Nurses Who Left the Health Care System to Focus on Early Treatment Describe ‘Brutal’ COVID-19 Treatment Protocols

This is an excerpt from The Epoch Times.

Nurses Who Left the Health Care System to Focus on Early Treatment Describe ‘Brutal’ COVID-19 Treatment Protocols

U.S. Pacific Fleet, https://www.flickr.com/photos/compacflt/49729502842

Nurses who witnessed “brutal” hospital COVID-19 treatment protocols kill patients paint a bleak picture of what is taking place in state and federally funded health care systems.

“They’re horrific, and they’re all in lockstep,” Staci Kay, a nurse practitioner with the North Carolina Physicians for Freedom who left the hospital system to start her own early treatment private practice, told The Epoch Times. “They will not consider protocols outside of what’s given to them by the CDC (Centers for Disease Control and Prevention) and the NIH (National Institute of Health). And nobody is asking why.”
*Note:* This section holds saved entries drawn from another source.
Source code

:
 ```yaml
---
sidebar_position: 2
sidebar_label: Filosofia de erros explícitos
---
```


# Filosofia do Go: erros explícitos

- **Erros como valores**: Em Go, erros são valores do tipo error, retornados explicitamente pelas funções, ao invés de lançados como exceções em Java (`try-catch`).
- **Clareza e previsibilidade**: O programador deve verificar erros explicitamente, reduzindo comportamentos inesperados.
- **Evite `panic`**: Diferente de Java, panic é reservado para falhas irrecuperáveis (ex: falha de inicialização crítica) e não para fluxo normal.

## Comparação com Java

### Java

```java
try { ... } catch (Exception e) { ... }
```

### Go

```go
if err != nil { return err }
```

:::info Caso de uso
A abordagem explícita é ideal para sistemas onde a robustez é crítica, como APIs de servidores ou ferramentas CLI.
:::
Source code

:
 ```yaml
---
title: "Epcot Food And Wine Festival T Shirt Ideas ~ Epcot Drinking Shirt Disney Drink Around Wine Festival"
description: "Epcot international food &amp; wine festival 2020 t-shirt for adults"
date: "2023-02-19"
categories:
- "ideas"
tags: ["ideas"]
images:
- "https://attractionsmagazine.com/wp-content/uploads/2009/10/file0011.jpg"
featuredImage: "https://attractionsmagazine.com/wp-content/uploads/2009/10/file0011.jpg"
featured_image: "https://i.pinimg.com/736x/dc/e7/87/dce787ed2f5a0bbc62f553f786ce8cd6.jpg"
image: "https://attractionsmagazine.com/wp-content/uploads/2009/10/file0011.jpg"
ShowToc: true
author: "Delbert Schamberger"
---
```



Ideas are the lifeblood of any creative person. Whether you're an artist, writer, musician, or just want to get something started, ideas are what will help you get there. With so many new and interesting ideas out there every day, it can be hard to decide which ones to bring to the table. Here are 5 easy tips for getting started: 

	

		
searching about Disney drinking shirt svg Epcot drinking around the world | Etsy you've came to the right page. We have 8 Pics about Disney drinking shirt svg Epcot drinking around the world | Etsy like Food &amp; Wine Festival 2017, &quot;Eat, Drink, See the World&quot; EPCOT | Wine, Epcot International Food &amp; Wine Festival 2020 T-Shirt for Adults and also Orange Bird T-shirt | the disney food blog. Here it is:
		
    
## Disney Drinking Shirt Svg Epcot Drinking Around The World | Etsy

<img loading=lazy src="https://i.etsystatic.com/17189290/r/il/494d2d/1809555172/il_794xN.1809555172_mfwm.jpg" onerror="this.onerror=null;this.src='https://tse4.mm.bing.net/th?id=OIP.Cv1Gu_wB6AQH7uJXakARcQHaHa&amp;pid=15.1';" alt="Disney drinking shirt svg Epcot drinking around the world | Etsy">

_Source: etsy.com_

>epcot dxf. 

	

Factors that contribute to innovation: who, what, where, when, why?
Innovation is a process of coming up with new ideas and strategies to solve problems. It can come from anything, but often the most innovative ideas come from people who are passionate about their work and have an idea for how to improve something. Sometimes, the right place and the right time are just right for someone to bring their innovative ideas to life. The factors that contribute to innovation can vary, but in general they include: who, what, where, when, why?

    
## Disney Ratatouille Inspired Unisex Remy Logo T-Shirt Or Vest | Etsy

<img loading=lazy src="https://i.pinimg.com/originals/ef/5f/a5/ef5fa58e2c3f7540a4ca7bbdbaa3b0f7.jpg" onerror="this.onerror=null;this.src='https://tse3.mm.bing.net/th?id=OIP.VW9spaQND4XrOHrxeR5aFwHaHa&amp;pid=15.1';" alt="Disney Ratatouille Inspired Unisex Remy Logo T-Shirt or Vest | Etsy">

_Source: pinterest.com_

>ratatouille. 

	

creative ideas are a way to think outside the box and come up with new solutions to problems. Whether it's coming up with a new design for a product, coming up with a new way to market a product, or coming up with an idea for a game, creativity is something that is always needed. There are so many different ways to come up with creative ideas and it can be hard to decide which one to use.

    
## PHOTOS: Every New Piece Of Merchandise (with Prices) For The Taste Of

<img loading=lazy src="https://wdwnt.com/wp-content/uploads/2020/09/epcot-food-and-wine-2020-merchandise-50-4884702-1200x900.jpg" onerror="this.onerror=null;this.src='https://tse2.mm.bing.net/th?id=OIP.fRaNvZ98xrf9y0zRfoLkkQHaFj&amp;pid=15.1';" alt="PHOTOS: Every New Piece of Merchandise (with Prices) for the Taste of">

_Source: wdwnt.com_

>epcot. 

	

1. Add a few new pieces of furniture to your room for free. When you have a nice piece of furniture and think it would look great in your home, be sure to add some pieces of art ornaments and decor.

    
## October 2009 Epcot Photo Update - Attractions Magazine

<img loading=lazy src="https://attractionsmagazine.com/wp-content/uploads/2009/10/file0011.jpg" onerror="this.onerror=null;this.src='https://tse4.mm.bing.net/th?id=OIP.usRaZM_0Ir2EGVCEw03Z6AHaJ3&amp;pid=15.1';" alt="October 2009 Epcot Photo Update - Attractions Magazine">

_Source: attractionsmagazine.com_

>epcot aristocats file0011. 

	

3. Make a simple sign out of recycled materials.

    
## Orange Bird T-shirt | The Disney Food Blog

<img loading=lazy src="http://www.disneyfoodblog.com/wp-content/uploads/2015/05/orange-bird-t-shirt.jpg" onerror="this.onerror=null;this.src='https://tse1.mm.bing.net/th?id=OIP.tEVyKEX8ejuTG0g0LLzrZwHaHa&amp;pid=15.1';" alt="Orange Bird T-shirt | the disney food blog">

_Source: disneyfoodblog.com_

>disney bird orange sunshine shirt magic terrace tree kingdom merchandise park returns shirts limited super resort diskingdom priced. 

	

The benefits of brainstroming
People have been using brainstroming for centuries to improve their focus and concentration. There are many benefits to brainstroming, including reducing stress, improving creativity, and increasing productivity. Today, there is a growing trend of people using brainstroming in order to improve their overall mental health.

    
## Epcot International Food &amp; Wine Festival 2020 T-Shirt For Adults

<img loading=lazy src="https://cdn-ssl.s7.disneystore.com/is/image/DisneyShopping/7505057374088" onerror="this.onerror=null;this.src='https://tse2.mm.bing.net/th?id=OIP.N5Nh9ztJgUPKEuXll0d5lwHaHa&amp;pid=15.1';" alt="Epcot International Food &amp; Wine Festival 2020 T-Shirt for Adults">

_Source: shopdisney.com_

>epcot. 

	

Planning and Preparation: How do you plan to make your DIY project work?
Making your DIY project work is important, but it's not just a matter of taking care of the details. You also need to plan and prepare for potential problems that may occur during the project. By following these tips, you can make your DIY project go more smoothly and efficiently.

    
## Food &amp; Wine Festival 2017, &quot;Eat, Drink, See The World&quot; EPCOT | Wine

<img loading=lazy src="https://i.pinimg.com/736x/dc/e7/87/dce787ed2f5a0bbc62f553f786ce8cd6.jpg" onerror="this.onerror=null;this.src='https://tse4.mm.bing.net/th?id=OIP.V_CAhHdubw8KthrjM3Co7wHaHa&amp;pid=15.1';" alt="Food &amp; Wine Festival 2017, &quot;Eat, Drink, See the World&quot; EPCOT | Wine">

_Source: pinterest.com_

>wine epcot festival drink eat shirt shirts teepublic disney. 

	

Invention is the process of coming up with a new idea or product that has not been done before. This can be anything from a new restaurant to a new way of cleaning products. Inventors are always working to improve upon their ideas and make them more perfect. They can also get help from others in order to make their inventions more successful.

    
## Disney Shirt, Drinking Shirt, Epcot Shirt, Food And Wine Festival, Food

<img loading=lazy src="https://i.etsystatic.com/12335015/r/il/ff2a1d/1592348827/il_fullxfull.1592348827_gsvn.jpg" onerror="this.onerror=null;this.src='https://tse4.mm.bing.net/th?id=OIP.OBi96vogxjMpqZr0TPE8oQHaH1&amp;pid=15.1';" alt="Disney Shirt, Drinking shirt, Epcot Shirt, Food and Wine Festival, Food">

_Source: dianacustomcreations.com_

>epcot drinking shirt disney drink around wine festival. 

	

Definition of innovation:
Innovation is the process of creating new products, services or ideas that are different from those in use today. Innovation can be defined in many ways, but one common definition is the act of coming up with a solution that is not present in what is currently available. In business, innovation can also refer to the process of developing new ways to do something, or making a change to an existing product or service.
Fueled by cognitive dissonance amid an array of red flags, Kay said hospital staff is ignoring blatantly problematic treatments that performed poorly in clinical trials, such as remdesivir, and protocols such as keeping the patient isolated, just to adhere to the federal canon.

“I’ve seen people die with their family watching via iPad on Facetime,” Kay said. “It was brutal.”

As a former nurse in intensive care, Kay said she had seen her share of tragedy, but how she saw COVID patients being treated “had me waking up in the middle of the night in a cold sweat with chest pains.”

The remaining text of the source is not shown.